28 Kasım 2010 00:00

Emeğe saygı duymayı bilmeyen bir ‘asi’


Bazı insanları olduğundan çok farklı görmeye ve göstermeye ne kadar da meraklıyız. Tabii bunda safça bir hayranlığın ötesinde, güce tapma ve yalakalık gibi özelliklerin payı da az değil. Zaten giderek yoğunlaşıp yaygınlaşan kavram kargaşası nedeniyle kafaların iyice allak bullak olduğu dönemleri yaşıyoruz. Bu karmaşa içinde isteyen, istediği kişiyi istediği gibi parlatmakta hiç zorlanmıyor. Beşiktaş’ın Almanyalı Teknik Direktörü Bernd Schuster de, kavram kargaşası yaratılarak cilalananların tipik bir örneğini oluşturuyor.

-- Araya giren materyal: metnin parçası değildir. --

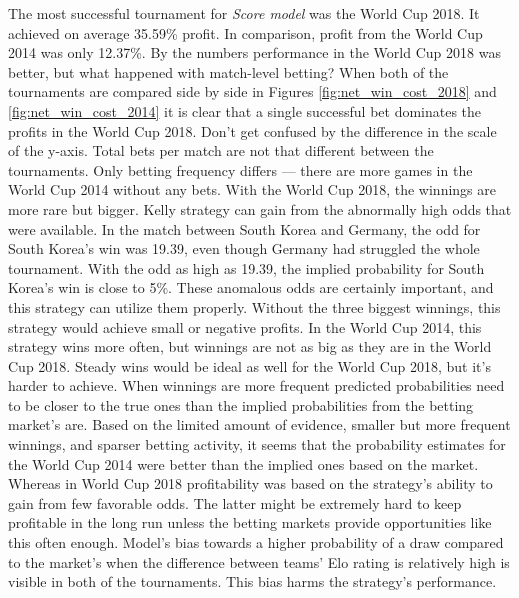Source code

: The most successful tournament for \textit{Score model} was the World Cup 2018. It achieved on average 35.59\% profit. In comparison, profit from the World Cup 2014 was only 12.37\%. By the numbers performance in the World Cup 2018 was better, but what happened with match-level betting? When both of the tournaments are compared side by side in Figures \ref{fig:net_win_cost_2018} and \ref{fig:net_win_cost_2014} it is clear that a single successful bet dominates the profits in the World Cup 2018. Don't get confused by the difference in the scale of the y-axis. Total bets per match are not that different between the tournaments. Only betting frequency differs --- there are more games in the World Cup 2014 without any bets. With the World Cup 2018, the winnings are more rare but bigger. Kelly strategy can gain from the abnormally high odds that were available. In the match between South Korea and Germany, the odd for South Korea's win was 19.39, even though Germany had struggled the whole tournament. With the odd as high as 19.39, the implied probability for South Korea's win is close to 5\%. These anomalous odds are certainly important, and this strategy can utilize them properly. Without the three biggest winnings, this strategy would achieve small or negative profits. In the World Cup 2014, this strategy wins more often, but winnings are not as big as they are in the World Cup 2018. Steady wins would be ideal as well for the World Cup 2018, but it's harder to achieve. When winnings are more frequent predicted probabilities need to be closer to the true ones than the implied probabilities from the betting market's are. Based on the limited amount of evidence, smaller but more frequent winnings, and sparser betting activity, it seems that the probability estimates for the World Cup 2014 were better than the implied ones based on the market. Whereas in World Cup 2018 profitability was based on the strategy's ability to gain from few favorable odds. The latter might be extremely hard to keep profitable in the long run unless the betting markets provide opportunities like this often enough. Model's bias towards a higher probability of a draw compared to the market's when the difference between teams' Elo rating is relatively high is visible in both of the tournaments. This bias harms the strategy's performance.


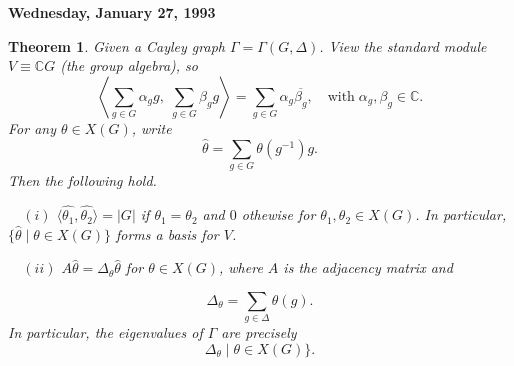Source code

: \documentclass[
]{book}
\newtheorem{theorem}{Theorem}[chapter]
\theoremstyle{definition}
\theoremstyle{definition}
\theoremstyle{definition}
\theoremstyle{definition}
\theoremstyle{remark}
\begin{document}
\textbf{Wednesday, January 27, 1993}

\begin{theorem}
\protect\hypertarget{thm:charcter-group}{}\label{thm:charcter-group}Given a Cayley graph \(\Gamma = \Gamma(G, \Delta)\). View the standard module \(V \equiv \mathbb{C}G\) (the group algebra), so
\[\left\langle \sum_{g\in G}\alpha_g g, \;\sum_{g\in G}\beta_g g\right\rangle = \sum_{g\in G}\alpha_g\overline{\beta_g}, \quad \textrm{with}\; \alpha_g, \beta_g\in \mathbb{C}.\]
For any \(\theta\in X(G)\), write
\[\hat{\theta} = \sum_{g\in G}\theta(g^{-1})g.\]
Then the following hold.

~~\((i)\) \(\langle \hat{\theta_1}, \hat{\theta_2}\rangle = |G|\) if \(\theta_1 = \theta_2\) and \(0\) othewise for \(\theta_1, \theta_2\in X(G)\). In particular, \(\{\hat{\theta}\mid \theta\in X(G)\}\) forms a basis for \(V\).

~~\((ii)\) \(A\hat{\theta} = \Delta_\theta \hat{\theta}\) for \(\theta \in X(G)\), where \(A\) is the adjacency matrix and

\[\Delta_\theta = \sum_{g\in \Delta}\theta(g).\]
In particular, the eigenvalues of \(\Gamma\) are precisely
\[\Delta_\theta \mid \theta\in X(G)\}.\]
\end{theorem}
\end{document}
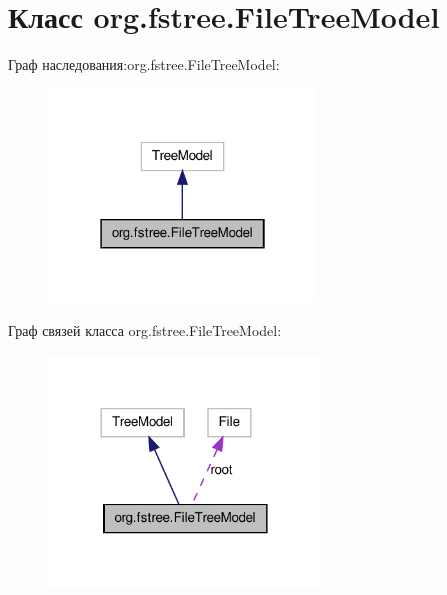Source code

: \hypertarget{classorg_1_1fstree_1_1_file_tree_model}{
\section{Класс org.fstree.FileTreeModel}
\label{classorg_1_1fstree_1_1_file_tree_model}
}


Граф наследования:org.fstree.FileTreeModel:\nopagebreak
\begin{figure}[H]
\begin{center}
\leavevmode
\includegraphics[width=202pt]{classorg_1_1fstree_1_1_file_tree_model__inherit__graph}
\end{center}
\end{figure}


Граф связей класса org.fstree.FileTreeModel:\nopagebreak
\begin{figure}[H]
\begin{center}
\leavevmode
\includegraphics[width=204pt]{classorg_1_1fstree_1_1_file_tree_model__coll__graph}
\end{center}
\end{figure}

“Bu ülkede 1960’lı yılların futbolu oynanıyor” dediği için bazıları neredeyse utanmasa Schuster’e teşekkür edecek. “Asi”, “aykırı” hatta “anarşist” nitelemeleriyle sahiplendikleri Almanyalı teknik adama toz kondurmuyorlar. “Adam doğru söylüyor, bu ülkede oynanan futbol çok demode”, “Yabancı birisi olduğu için söylediğini kabul etmekte zorlanıyoruz, aslında söylediklerinde yerden göğe kadar haklı” gibi yorumlarla da, Schuster’e olan sonsuz inançlarını ve bağlılıklarını ortaya koyuyorlar. Üstelik de Schuster’in bu lafı, Türkiye’de oynanan futbolun düzeyiyle ilgili saptamada bulunmak amacıyla değil, sadece ve sadece rakiplerini aşağılamak için ettiğini bilmezden gelerek.
Schuster’in ne kadar boyun eğmez bir asi(!) ve ne kadar ödün vermez bir anarşist(!) olduğunu ise Real Madrid teknik direktörüyken, bir Barcelona maçı öncesinde, “Barcelona’yı yenemeyiz” diye konuşmasından ve Almanya Milli Takımında oynamak için para istemesinden anlıyoruz... Breh breh breh... Gerçekten de tarihte silinmez izler bırakacak denli derin başkaldırı(!) örnekleri.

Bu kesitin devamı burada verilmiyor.